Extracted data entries
Start of Block
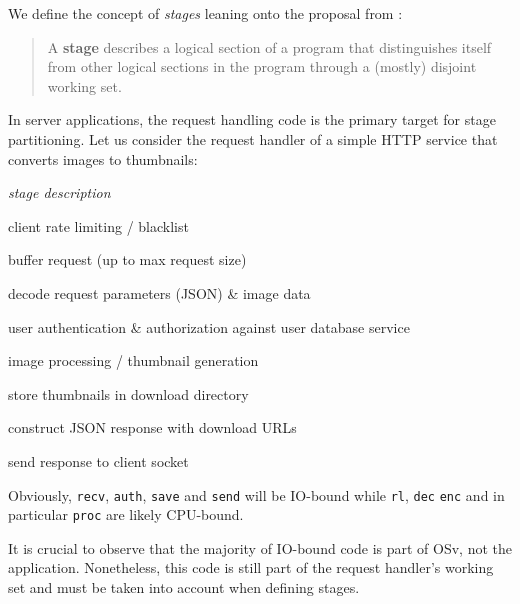 \documentclass{article}
\begin{document}
We define the concept of \textit{stages} leaning onto the proposal from \cite{cohort}:
\begin{quote}
A \textbf{stage} describes a logical section of a program that distinguishes itself from other logical sections in the program
through a (mostly) disjoint working set.
\end{quote}

In server applications, the request handling code is the primary target for stage partitioning.
Let us consider the request handler of a simple HTTP service that converts images to thumbnails:
{
\newcommand{\stage}[1]{\texttt{#1}}
\begin{description}[parsep=0pt,labelwidth=1cm,itemindent=1cm]
    \item[\textit{\stage{stage}}] \textit{stage description}
    \item[\stage{limit}] client rate limiting / blacklist
    \item[\stage{recv}] buffer request (up to max request size) 
    \item[\stage{dec}] decode request parameters (JSON) \& image data
    \item[\stage{auth}] user authentication \& authorization against user database service
    \item[\stage{proc}] image processing / thumbnail generation
    \item[\stage{save}] store thumbnails in download directory
    \item[\stage{enc}] construct JSON response with download URLs
    \item[\stage{send}] send response to client socket
\end{description}
Obviously, \stage{recv}, \stage{auth}, \stage{save} and \stage{send} will be IO-bound
while \stage{rl}, \stage{dec} \stage{enc} and in particular \stage{proc} are likely CPU-bound.

It is crucial to observe that the majority of IO-bound code is part of OSv, not the application.
Nonetheless, this code is still part of the request handler's working set and must be taken into account when defining stages.
}



\end{document}
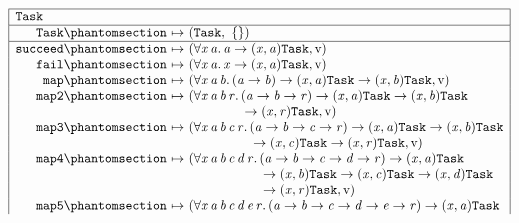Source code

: \begin{figure}[htbp]
\centering
\small
\[
\begin{array}{|r@{\ }c@{\ }l|}
\hline
\multicolumn{3}{|l|}{\kw{Task}}\\
\hline
\kw{Task}\citelabel{b:Task.Task} & \mapsto & (\sbtTask,\ \emptymap)\\
\hline
\kw{succeed}\citelabel{b:Task.succeed} & \mapsto & (\forall\mv{x}\,\mv{a}.\,\mv{a} \rightarrow (\mv{x}, \mv{a})\sbtTask, \isv)\\
\kw{fail}\citelabel{b:Task.fail} & \mapsto & (\forall\mv{x}\,\mv{a}.\,\mv{x} \rightarrow (\mv{x}, \mv{a})\sbtTask, \isv)\\
\kw{map}\citelabel{b:Task.map} & \mapsto & (\forall\mv{x}\,\mv{a}\,\mv{b}.\,(\mv{a} \rightarrow \mv{b}) \rightarrow (\mv{x}, \mv{a})\sbtTask \rightarrow (\mv{x}, \mv{b})\sbtTask, \isv)\\
\kw{map2}\citelabel{b:Task.map2} & \mapsto & (\forall\mv{x}\,\mv{a}\,\mv{b}\,\mv{r}.\,(\mv{a} \rightarrow \mv{b} \rightarrow \mv{r}) \rightarrow (\mv{x}, \mv{a})\sbtTask \rightarrow (\mv{x}, \mv{b})\sbtTask\\
 & & \phantom{(\forall\mv{x}\,\mv{a}\,\mv{b}\,\mv{r}.\,}{} \rightarrow (\mv{x}, \mv{r})\sbtTask, \isv)\\
\kw{map3}\citelabel{b:Task.map3} & \mapsto & (\forall\mv{x}\,\mv{a}\,\mv{b}\,\mv{c}\,\mv{r}.\,(\mv{a} \rightarrow \mv{b} \rightarrow \mv{c} \rightarrow \mv{r}) \rightarrow (\mv{x}, \mv{a})\sbtTask \rightarrow (\mv{x}, \mv{b})\sbtTask\\
 & & \phantom{(\forall\mv{x}\,\mv{a}\,\mv{b}\,\mv{c}\,\mv{r}.\,}{} \rightarrow (\mv{x}, \mv{c})\sbtTask \rightarrow (\mv{x}, \mv{r})\sbtTask, \isv)\\
\kw{map4}\citelabel{b:Task.map4} & \mapsto & (\forall\mv{x}\,\mv{a}\,\mv{b}\,\mv{c}\,\mv{d}\,\mv{r}.\,(\mv{a} \rightarrow \mv{b} \rightarrow \mv{c} \rightarrow \mv{d} \rightarrow \mv{r}) \rightarrow (\mv{x}, \mv{a})\sbtTask\\
 & & \phantom{(\forall\mv{x}\,\mv{a}\,\mv{b}\,\mv{c}\,\mv{d}\,\mv{r}.\,}{} \rightarrow (\mv{x}, \mv{b})\sbtTask \rightarrow (\mv{x}, \mv{c})\sbtTask \rightarrow (\mv{x}, \mv{d})\sbtTask\\
 & & \phantom{(\forall\mv{x}\,\mv{a}\,\mv{b}\,\mv{c}\,\mv{d}\,\mv{r}.\,}{} \rightarrow (\mv{x}, \mv{r})\sbtTask, \isv)\\
\kw{map5}\citelabel{b:Task.map5} & \mapsto & (\forall\mv{x}\,\mv{a}\,\mv{b}\,\mv{c}\,\mv{d}\,\mv{e}\,\mv{r}.\,(\mv{a} \rightarrow \mv{b} \rightarrow \mv{c} \rightarrow \mv{d} \rightarrow \mv{e} \rightarrow \mv{r}) \rightarrow (\mv{x}, \mv{a})\sbtTask\\

\end{array}\]
\end{figure}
End of Block
When copying, output the data exactly and leave out the pictures.

 \documentclass{article}
\begin{document}
We define the concept of \textit{stages} leaning onto the proposal from \cite{cohort}:
\begin{quote}
A \textbf{stage} describes a logical section of a program that distinguishes itself from other logical sections in the program
through a (mostly) disjoint working set.
\end{quote}

In server applications, the request handling code is the primary target for stage partitioning.
Let us consider the request handler of a simple HTTP service that converts images to thumbnails:
{
\newcommand{\stage}[1]{\texttt{#1}}
\begin{description}[parsep=0pt,labelwidth=1cm,itemindent=1cm]
    \item[\textit{\stage{stage}}] \textit{stage description}
    \item[\stage{limit}] client rate limiting / blacklist
    \item[\stage{recv}] buffer request (up to max request size) 
    \item[\stage{dec}] decode request parameters (JSON) \& image data
    \item[\stage{auth}] user authentication \& authorization against user database service
    \item[\stage{proc}] image processing / thumbnail generation
    \item[\stage{save}] store thumbnails in download directory
    \item[\stage{enc}] construct JSON response with download URLs
    \item[\stage{send}] send response to client socket
\end{description}
Obviously, \stage{recv}, \stage{auth}, \stage{save} and \stage{send} will be IO-bound
while \stage{rl}, \stage{dec} \stage{enc} and in particular \stage{proc} are likely CPU-bound.

It is crucial to observe that the majority of IO-bound code is part of OSv, not the application.
Nonetheless, this code is still part of the request handler's working set and must be taken into account when defining stages.
}



\end{document}
Source code

: \begin{figure}[htbp]
\centering
\small
\[
\begin{array}{|r@{\ }c@{\ }l|}
\hline
\multicolumn{3}{|l|}{\kw{Task}}\\
\hline
\kw{Task}\citelabel{b:Task.Task} & \mapsto & (\sbtTask,\ \emptymap)\\
\hline
\kw{succeed}\citelabel{b:Task.succeed} & \mapsto & (\forall\mv{x}\,\mv{a}.\,\mv{a} \rightarrow (\mv{x}, \mv{a})\sbtTask, \isv)\\
\kw{fail}\citelabel{b:Task.fail} & \mapsto & (\forall\mv{x}\,\mv{a}.\,\mv{x} \rightarrow (\mv{x}, \mv{a})\sbtTask, \isv)\\
\kw{map}\citelabel{b:Task.map} & \mapsto & (\forall\mv{x}\,\mv{a}\,\mv{b}.\,(\mv{a} \rightarrow \mv{b}) \rightarrow (\mv{x}, \mv{a})\sbtTask \rightarrow (\mv{x}, \mv{b})\sbtTask, \isv)\\
\kw{map2}\citelabel{b:Task.map2} & \mapsto & (\forall\mv{x}\,\mv{a}\,\mv{b}\,\mv{r}.\,(\mv{a} \rightarrow \mv{b} \rightarrow \mv{r}) \rightarrow (\mv{x}, \mv{a})\sbtTask \rightarrow (\mv{x}, \mv{b})\sbtTask\\
 & & \phantom{(\forall\mv{x}\,\mv{a}\,\mv{b}\,\mv{r}.\,}{} \rightarrow (\mv{x}, \mv{r})\sbtTask, \isv)\\
\kw{map3}\citelabel{b:Task.map3} & \mapsto & (\forall\mv{x}\,\mv{a}\,\mv{b}\,\mv{c}\,\mv{r}.\,(\mv{a} \rightarrow \mv{b} \rightarrow \mv{c} \rightarrow \mv{r}) \rightarrow (\mv{x}, \mv{a})\sbtTask \rightarrow (\mv{x}, \mv{b})\sbtTask\\
 & & \phantom{(\forall\mv{x}\,\mv{a}\,\mv{b}\,\mv{c}\,\mv{r}.\,}{} \rightarrow (\mv{x}, \mv{c})\sbtTask \rightarrow (\mv{x}, \mv{r})\sbtTask, \isv)\\
\kw{map4}\citelabel{b:Task.map4} & \mapsto & (\forall\mv{x}\,\mv{a}\,\mv{b}\,\mv{c}\,\mv{d}\,\mv{r}.\,(\mv{a} \rightarrow \mv{b} \rightarrow \mv{c} \rightarrow \mv{d} \rightarrow \mv{r}) \rightarrow (\mv{x}, \mv{a})\sbtTask\\
 & & \phantom{(\forall\mv{x}\,\mv{a}\,\mv{b}\,\mv{c}\,\mv{d}\,\mv{r}.\,}{} \rightarrow (\mv{x}, \mv{b})\sbtTask \rightarrow (\mv{x}, \mv{c})\sbtTask \rightarrow (\mv{x}, \mv{d})\sbtTask\\
 & & \phantom{(\forall\mv{x}\,\mv{a}\,\mv{b}\,\mv{c}\,\mv{d}\,\mv{r}.\,}{} \rightarrow (\mv{x}, \mv{r})\sbtTask, \isv)\\
\kw{map5}\citelabel{b:Task.map5} & \mapsto & (\forall\mv{x}\,\mv{a}\,\mv{b}\,\mv{c}\,\mv{d}\,\mv{e}\,\mv{r}.\,(\mv{a} \rightarrow \mv{b} \rightarrow \mv{c} \rightarrow \mv{d} \rightarrow \mv{e} \rightarrow \mv{r}) \rightarrow (\mv{x}, \mv{a})\sbtTask\\

\end{array}\]
\end{figure}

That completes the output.